While the standard (symmetric) NAP algorithm was used for the channel
compensation of the SVM-based system, the model-space variant (Section 4.3.3) of the NAP algorithm was used in the case of LR-based system. The
reasons for choosing the latter are discussed in the last paragraph of
Section 4.3.3.
The impact of the channel compensation on the
two-decision criteria was analyzed, and the effect of different types of score
normalization (namely, z-norm, t-norm, and zt-norm) on systems' performance was
compared.
5.4.1. Effect of Score Normalization
The most evident observation from the DET curves in
Figures 2 and 3 is that score normalization rotates the DET curve
counterclockwise. This effectively means that normalization is always
beneficial for the DCF point, but it can be detrimental for the EER point.
However, the rotation is more evident for the LR-based systems, especially if
they are combined with channel compensation (see Figure 3(b)). This could lead to
the conclusion that channel normalization tends to produce scores that are more
diverse (comparing to the scores produced by systems that do not use channel
normalization). This agrees with the findings presented in [7], where a similar synergy
between the joint factor analysis and the zt-norm was observed.
Figure 2: Speaker verification results of the baseline (BAS) systems. The
DET curves for (a) the SVM and (b) LR decision criteria as well as (c) their
fusion are shown. The black circle on each DET curve represents the DCF point.
Figure 3: Speaker verification results of the NAP-based systems. The DET
curves for (a) the SVM and (b) LR decision criteria as well as (c) their fusion
are shown. The black circle on each DET curve represents the DCF point.

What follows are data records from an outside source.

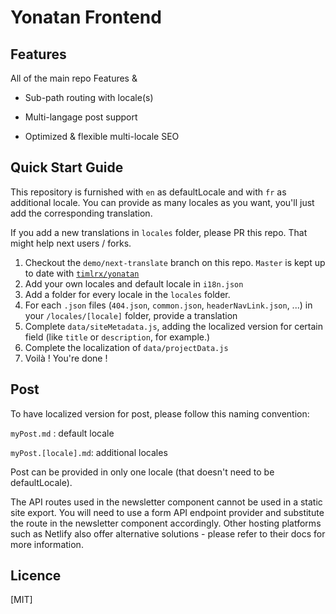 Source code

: # Yonatan Frontend

## Features

All of the main repo Features &

- Sub-path routing with locale(s)

- Multi-langage post support

- Optimized & flexible multi-locale SEO

## Quick Start Guide

This repository is furnished with `en` as defaultLocale and with `fr` as additional locale. You can provide as many locales as you want, you'll just add the corresponding translation.

If you add a new translations in `locales` folder, please PR this repo. That might help next users / forks.

1. Checkout the `demo/next-translate` branch on this repo. `Master` is kept up to date with [`timlrx/yonatan`](https://github.com/timlrx/yonatan)
2. Add your own locales and default locale in `i18n.json`
3. Add a folder for every locale in the `locales` folder.
4. For each `.json` files (`404.json`, `common.json`, `headerNavLink.json`, ...) in your `/locales/[locale]` folder, provide a translation
5. Complete `data/siteMetadata.js`, adding the localized version for certain field (like `title` or `description`, for example.)
6. Complete the localization of `data/projectData.js`
7. Voilà ! You're done !

## Post

To have localized version for post, please follow this naming convention:

`myPost.md` : default locale

`myPost.[locale].md`: additional locales

Post can be provided in only one locale (that doesn't need to be defaultLocale).

The API routes used in the newsletter component cannot be used in a static site export. You will need to use a form API endpoint provider and substitute the route in the newsletter component accordingly. Other hosting platforms such as Netlify also offer alternative solutions - please refer to their docs for more information.

## Licence

[MIT]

On the other hand, the different sensitivity to
score-normalization for LR- and SVM-based systems (compare Figures 3(a) and 3(b))
could be explained by hypothesizing that the SVMs are inherently capable of
performing score-normalization to some degree already by themselves.
5.4.2. Effect of Channel Compensation
By comparing the performance of the BAS (see Figure 2,
Table 2) and NAP (see Figure 3, Table 3) systems, it is evident that the
channel compensation is crucial for achieving high performance. However, the
impact of channel compensation is not the same for the LR and SVM systems. We
can see that in the case of the SVM decision criterion, the EER drops from 7.5%
(t-norm) to 6.1% (t-norm, zt-norm) and DCF drops from 0.027 (zt-norm) to 0.021
(t-norm, zt-norm), while on the other hand, in the case of the LR criterion,
the EER drops from 9.9% (no score normalization) to 6.4% (no score
normalization, z-norm) and the DCF drops from 0.040 (t-norm, zt-norm) to 0.021
(zt-norm). The reason for greater impact of channel compensation on the
performance of the LR-based systems can be due to the discriminative nature of
the SVMs, which enables them to perform channel compensation (as previously
hypothesized also for score-normalization) to some extent by themselves. This
can be seen by noting that SVMs tend to orient the separating hyperplane
approximately perpendicular to the subspace spanned by the background
supervectors. Since background supervectors contain speaker variability as well
as channel variability, this effectively means that projecting the test
supervector to the hyperplane helps to “filter” out the channel effects.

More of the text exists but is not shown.